What you should do: What is the number of lines in the records below holding the string "meta"? Reply with it and nothing else.

Top of Entries supplied

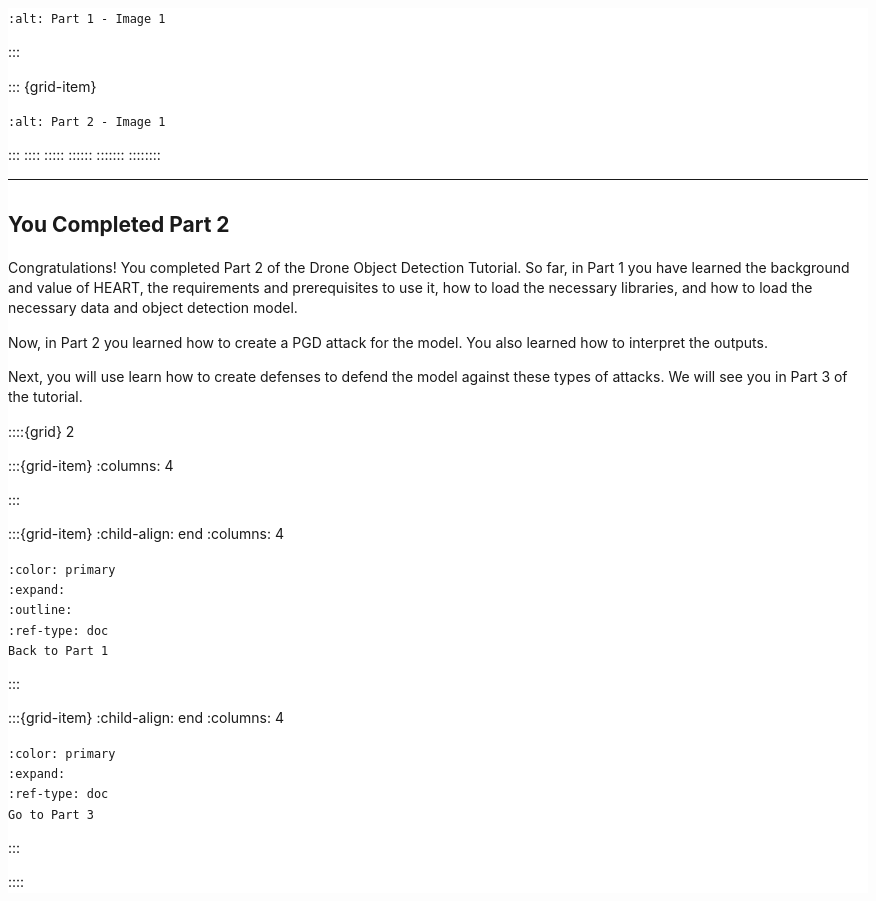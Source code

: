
 ```{image} /_static/tutorial-drone/dt-p1-2.png
:alt: Part 1 - Image 1
```

:::

::: {grid-item}

```{image} /_static/tutorial-drone/dt-p2-2.png
:alt: Part 2 - Image 1
```

:::
::::
:::::
::::::
:::::::
::::::::

---

## You Completed Part 2

Congratulations! You completed Part 2 of the Drone Object Detection Tutorial. So far, in Part 1 you have learned the
background and value of HEART, the requirements and prerequisites to use it, how to load the necessary libraries, and
how to load the necessary data and object detection model.

Now, in Part 2 you learned how to create a PGD attack for the model. You also learned how to interpret the outputs.

Next, you will use learn how to create defenses to defend the model against these types of attacks. We will see you in
Part 3 of the tutorial.

::::{grid} 2

:::{grid-item}
:columns: 4

:::

:::{grid-item}
:child-align: end
:columns: 4

```{button-ref} drone_tutorial_1
:color: primary
:expand:
:outline:
:ref-type: doc
Back to Part 1
```

:::

:::{grid-item}
:child-align: end
:columns: 4

```{button-ref} drone_tutorial_3
:color: primary
:expand:
:ref-type: doc
Go to Part 3
```

:::

::::
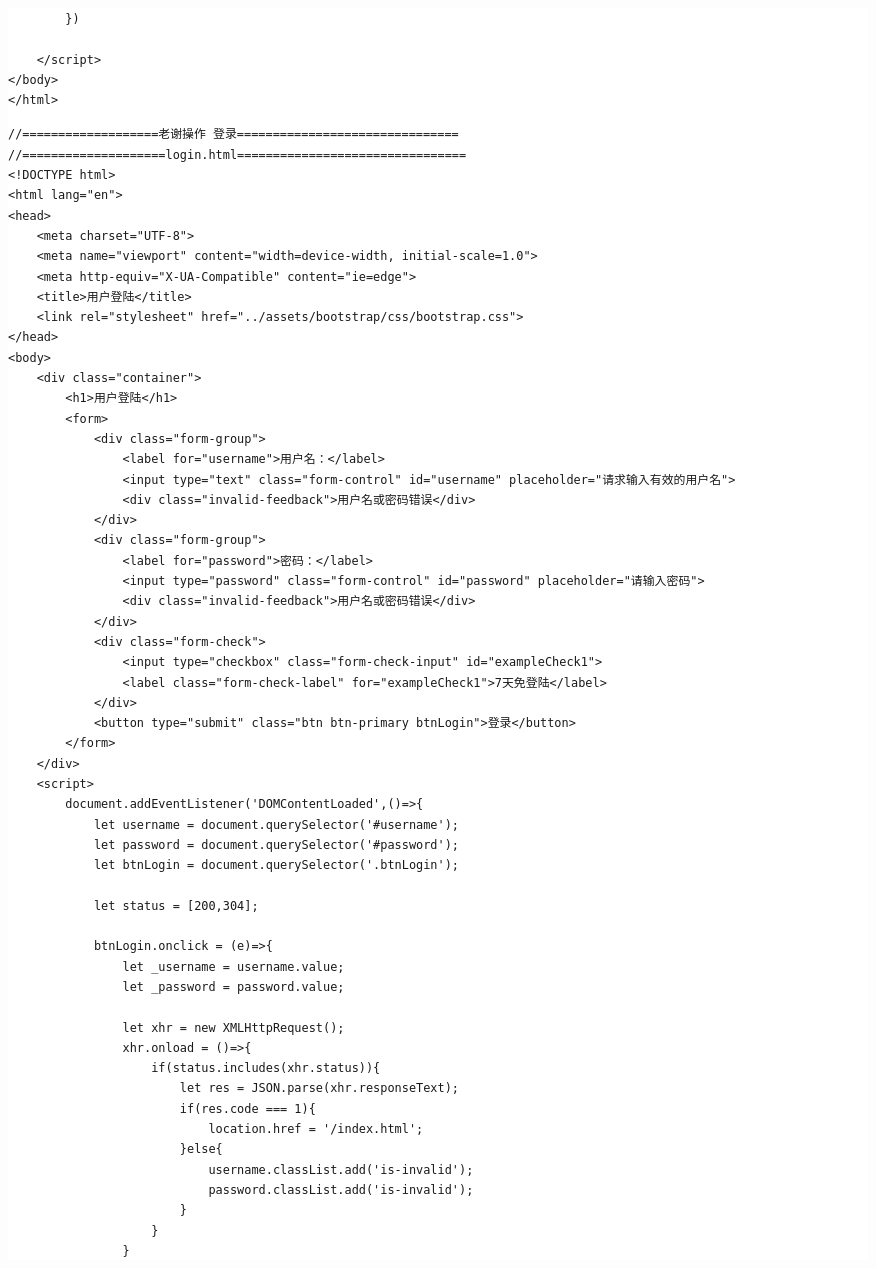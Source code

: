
 ```
        })
        
    </script>
</body>
</html>
```

```
//===================老谢操作 登录===============================
//====================login.html================================
<!DOCTYPE html>
<html lang="en">
<head>
    <meta charset="UTF-8">
    <meta name="viewport" content="width=device-width, initial-scale=1.0">
    <meta http-equiv="X-UA-Compatible" content="ie=edge">
    <title>用户登陆</title>
    <link rel="stylesheet" href="../assets/bootstrap/css/bootstrap.css">
</head>
<body>
    <div class="container">
        <h1>用户登陆</h1>
        <form>
            <div class="form-group">
                <label for="username">用户名：</label>
                <input type="text" class="form-control" id="username" placeholder="请求输入有效的用户名">
                <div class="invalid-feedback">用户名或密码错误</div>
            </div>
            <div class="form-group">
                <label for="password">密码：</label>
                <input type="password" class="form-control" id="password" placeholder="请输入密码">
                <div class="invalid-feedback">用户名或密码错误</div>
            </div>
            <div class="form-check">
                <input type="checkbox" class="form-check-input" id="exampleCheck1">
                <label class="form-check-label" for="exampleCheck1">7天免登陆</label>
            </div>
            <button type="submit" class="btn btn-primary btnLogin">登录</button>
        </form>
    </div>
    <script>
        document.addEventListener('DOMContentLoaded',()=>{
            let username = document.querySelector('#username');
            let password = document.querySelector('#password');
            let btnLogin = document.querySelector('.btnLogin');

            let status = [200,304];

            btnLogin.onclick = (e)=>{
                let _username = username.value;
                let _password = password.value;

                let xhr = new XMLHttpRequest();
                xhr.onload = ()=>{
                    if(status.includes(xhr.status)){
                        let res = JSON.parse(xhr.responseText);
                        if(res.code === 1){
                            location.href = '/index.html';
                        }else{
                            username.classList.add('is-invalid');
                            password.classList.add('is-invalid');
                        }
                    }
                }
```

Bottom of Entries supplied

Solution to the problem: 3